RIO DE JANEIRO – As reviravoltas de um escândalo de propina de vacina contra o coronavírus que sacudiu a capital do Brasil têm sido dignas de um reality show.
O palco principal foi uma sala de audiência do Congresso, onde dezenas de testemunhas lançaram luz sobre a resposta caótica do governo à pandemia, que matou mais de 520 mil no país.
Houve muitos gritos, uma um pouco de choro e uma boa quantidade de pérolas quando a audácia e o escopo de um esquema de funcionários do ministério da saúde para solicitar suborno de traficantes de vacinas entrou em foco. A indignação atraiu dezenas de milhares de brasileiros para protestar em várias cidades no sábado, a terceira grande onda de manifestações nas últimas semanas.
Muito sobre o escândalo, que o Ministério Público Federal está investigando, permanece obscuro e controverso. Mas a investigação mais ampla provavelmente representará uma grande ameaça à tentativa de reeleição do presidente Jair Bolsonaro no ano que vem – e talvez até mesmo à sua capacidade de cumprir o restante de seu mandato.

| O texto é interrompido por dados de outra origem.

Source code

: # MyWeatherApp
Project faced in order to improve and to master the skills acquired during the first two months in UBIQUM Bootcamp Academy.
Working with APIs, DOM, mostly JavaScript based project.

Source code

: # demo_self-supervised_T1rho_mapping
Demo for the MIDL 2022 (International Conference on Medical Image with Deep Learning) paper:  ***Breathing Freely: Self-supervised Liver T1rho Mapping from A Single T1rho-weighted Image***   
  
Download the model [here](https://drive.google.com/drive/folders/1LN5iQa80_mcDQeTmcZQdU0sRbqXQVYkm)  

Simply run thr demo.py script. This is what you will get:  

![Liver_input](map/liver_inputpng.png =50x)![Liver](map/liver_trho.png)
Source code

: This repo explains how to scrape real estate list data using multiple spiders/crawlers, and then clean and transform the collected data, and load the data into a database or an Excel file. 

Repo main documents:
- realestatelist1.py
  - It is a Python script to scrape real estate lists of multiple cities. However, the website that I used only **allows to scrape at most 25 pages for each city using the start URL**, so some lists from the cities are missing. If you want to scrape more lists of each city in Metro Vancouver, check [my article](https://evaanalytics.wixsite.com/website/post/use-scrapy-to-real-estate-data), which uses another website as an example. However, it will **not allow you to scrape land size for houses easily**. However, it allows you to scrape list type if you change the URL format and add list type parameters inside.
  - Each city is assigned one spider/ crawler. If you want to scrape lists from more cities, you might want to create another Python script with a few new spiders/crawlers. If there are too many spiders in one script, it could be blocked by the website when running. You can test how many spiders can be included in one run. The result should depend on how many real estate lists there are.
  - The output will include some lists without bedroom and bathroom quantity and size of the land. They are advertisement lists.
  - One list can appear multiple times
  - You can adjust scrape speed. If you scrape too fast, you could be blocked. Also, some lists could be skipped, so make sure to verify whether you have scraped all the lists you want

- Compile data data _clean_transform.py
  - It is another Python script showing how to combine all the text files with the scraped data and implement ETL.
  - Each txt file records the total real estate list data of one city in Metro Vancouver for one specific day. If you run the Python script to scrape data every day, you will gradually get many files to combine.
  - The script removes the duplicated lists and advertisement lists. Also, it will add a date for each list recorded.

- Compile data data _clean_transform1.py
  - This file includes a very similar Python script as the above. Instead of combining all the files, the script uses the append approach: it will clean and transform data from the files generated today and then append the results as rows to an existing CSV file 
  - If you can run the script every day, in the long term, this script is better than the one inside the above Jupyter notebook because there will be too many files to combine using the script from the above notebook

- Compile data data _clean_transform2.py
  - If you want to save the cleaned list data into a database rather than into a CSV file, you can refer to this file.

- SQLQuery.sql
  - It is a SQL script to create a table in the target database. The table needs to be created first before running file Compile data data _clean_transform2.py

A pedido de um juiz da Suprema Corte, o gabinete do procurador-geral abriu na sexta-feira uma investigação sobre o papel de Bolsonaro no esquema de corrupção da vacina. O presidente está sob escrutínio em um acordo para garantir 20 milhões de doses de uma vacina que ainda não havia completado os testes clínicos ou sido aprovada pelos reguladores. Ele é acusado de ignorar um aviso de que houve algumas irregularidades no negócio.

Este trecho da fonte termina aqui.